Als ich mit José Emilio im Zug von Wien nach Salzburg fuhr, schlug er sogleich vor, in den Speisewagen zu wechseln. Dort blieben wir während der dreistündigen Fahrt, José Emilio betrachtete mit sichtlichem Wohlgefallen die vorbeiziehende Herbstlandschaft, lobte die großen Fenster und den guten Kaffee und hörte mir zu, als ich von meinen Erfahrungen in Japan erzählte, wo ich seit zwei Jahren lebte. Ich erwähnte Octavio Paz, der in den fünfziger Jahren als Angestellter der mexikanischen Botschaft einige Monate in Japan verbracht und später japanische Gedichte sowie die Reiseerzählung Basho Matsuos (Auf schmalen Pfaden durchs Hinterland) übersetzt hatte. Wie überrascht war ich zu hören, daß José Emilio vor wenigen Jahren selbst eine Auswahl japanischer Haiku übersetzt und herausgegeben hatte. Wir sprachen dann über die Frage, ob man übersetzte Gedichte in eine dritte Sprache weiterübersetzen soll (José Emilio konnte nicht Japanisch) – und schließlich über die Freuden und Nöte des Übersetzers generell, seine absurde Herausforderung, Unmögliches zu schaffen. Wie er im Nachwort zu einem Band mit seinen eigenen Übersetzungen geschrieben hatte, verstand José Emilio diese literarische Tätigkeit als „Annäherung“, bei welcher der Übersetzer ein Analogon zum Original schaffe, keine Wiederholung, sondern eine Neuschöpfung. Eigentlich könne ein Gedicht außerhalb seiner Sprache gar nicht leben, wie ein Fisch, wenn er aus dem Wasser gespült wird. Der Übersetzer habe jedoch die Möglichkeit, das expatriierte Gedicht mit den Mitteln seiner Sprache zu beleben. Ohne die Tätigkeit des Übersetzens, so José Emilio, wäre ein Großteil der Weltliteratur niemals zustandegekommen.
In Salzburg nächtigten wir im Hotel Zum Hirschen; nicht im eleganten und sündteuren Goldenen Hirschen in der Innenstadt, sondern im Hirschen (ohne schmückendes Beiwort) in Bahnhofsnähe, einer gutbürgerlichen Herberge. Als kein Zimmer verfügbar schien, in dem man rauchen konnte, reagierte José Emilio ziemlich streng; er sei bereit, jeden Aufpreis zu zahlen. Schließlich hatte man doch ein geeignetes Zimmer für ihn, und José Emilio konnte sich zurechtmachen für seinen Auftritt im Literaturhaus. Für solche Zwecke hatte er dunkle Kleidung bereit, außerdem rasierte er sich jedesmal vorher. Ein entsprechendes Erscheinungsbild, sagte er, sei er seinem Publikum schuldig, das gehöre zum Arbeitsethos.

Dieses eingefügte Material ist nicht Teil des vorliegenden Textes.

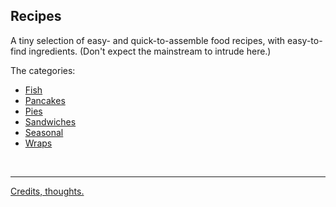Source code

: ## Recipes    
A tiny selection of easy- and quick-to-assemble food recipes, with easy-to-find ingredients. (Don't expect the mainstream to intrude here.)

The categories:    
* [Fish](/Fish/)
* [Pancakes](/Pancakes/)
* [Pies](/Pies/)
* [Sandwiches](/Sandwiches/)
* [Seasonal](/Seasonal/)
* [Wraps](/Wraps/)

<br>

---- 

[Credits, thoughts.](Credits_thoughts.md)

So ernst er die Sache nahm, so vergnüglich ging sie dann über die Bühne. Wir hatten die zweisprachige Lesung zwar vorher besprochen und einen ungefähren Verlauf ins Auge gefaßt, doch dann setzte er mich ein weiteres Mal in Staunen, als er das Publikum bat, Zahlen zu nennen, von 11 bis 168, er werde dann die betreffende Seite aufschlagen und das Gedicht vortragen. Es ging also zu wie bei einer Lotterie; die Zuhörer fanden Gefallen an dem Spiel, die meisten nannten Zahlen aufs Geratewohl, andere, die die Rückkehr zu Sisyphos bereits erstanden hatten, wählten Gedichte, die ihnen besonders gefielen oder deren Titel sie anzogen. Es war eine der fröhlichsten, zugleich eindrucksvollsten Lesungen, denen ich je beiwohnte. José Emilio verkörperte an diesem Abend das horazische Prinzip des prodesse et delectare: Nutzen – also Erkenntnis – und Vergnügen sollen in der Literatur eine Einheit bilden.

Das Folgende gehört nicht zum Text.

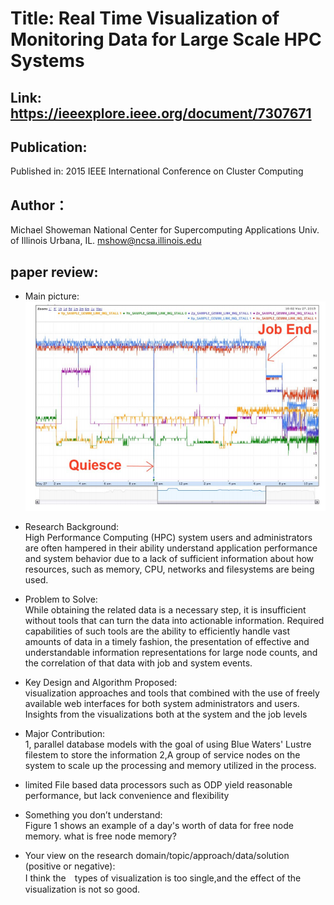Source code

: # Title: Real Time Visualization of Monitoring Data for Large Scale HPC Systems
## Link: https://ieeexplore.ieee.org/document/7307671
## Publication:  
Published in: 2015 IEEE International Conference on Cluster Computing
## Author：
Michael Showeman
National Center for Supercomputing Applications
Univ. of Illinois
Urbana, IL.
mshow@ncsa.illinois.edu 
## paper review:
* Main picture:  
![](https://github.com/guansLab/PaperReading/blob/master/Zhengyong_Ren/Screenshot%20from%202019-10-31%2010-56-29.png)
* Research Background:  
High Performance Computing (HPC)
system users and administrators are often hampered in
their ability understand application performance and
system behavior due to a lack of sufficient information
about how resources, such as memory, CPU, networks
and filesystems are being used.

* Problem to Solve:  
While obtaining the
related data is a necessary step, it is insufficient without
tools that can turn the data into actionable information.
Required capabilities of such tools are the ability to
efficiently handle vast amounts of data in a timely
fashion, the presentation of effective and
understandable information representations for large
node counts, and the correlation of that data with job
and system events.

* Key Design and Algorithm Proposed:  
  visualization approaches and tools that combined with the use of freely available web interfaces for both system
administrators and users. 
 Insights from the visualizations both at the system and the job levels 
* Major Contribution:  
1, parallel
database models with the goal of using Blue Waters'
Lustre filestem to store the information
2,A group of service nodes on the system to scale up the processing and memory utilized in the process. 
* limited
File based data processors such as ODP yield reasonable performance, but lack convenience and flexibility
* Something you don’t understand:  
Figure 1 shows an example of a day's worth of data for free node memory. what is free node memory?
* Your view on the research domain/topic/approach/data/solution (positive or negative):  
I think the　types of visualization is too single,and the effect of the visualization is not so good.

An nächsten Tag besuchten wir die Salzburger Innenstadt. Wir schlenderten ein wenig umher, ich erwähnte Georg Trakl, das Haus in der Judengasse, den Pferdebrunnen, das Föhngedicht (an dem Tag herrschte Föhn), bis ich merkte, daß José Emilio nur ein Ziel hatte: Mozarts Geburtshaus. Ich war tausendmal vorübergegangen, aber nie über seine Schwelle getreten; eine Touristenattraktion, dachte ich, ein Kulissenstück, nichts für Leute wie mich. Als Student hatte ich zwei Semester in einer Wohngemeinschaft schräg gegenüber von dem Haus gewohnt, das die österreichische Fahne wie eine Zunge heraushängen ließ. Die Getreidegasse hatten wir gemieden, soweit dies möglich war. Wir hausten dort zu siebt oder zu acht, die Zahl wechselte, es gab feste Mieter und Besucher, nicht immer war festzustellen, wer in welche Kategorie gehörte. Die verwinkelten Räume fraßen sich tief ins Haus mit den dicken Mauern (so der Eindruck in meiner Erinnerung), Tageslicht drang kaum durch die Fenster im ersten Stock, und in manchen Ecken roch es feucht.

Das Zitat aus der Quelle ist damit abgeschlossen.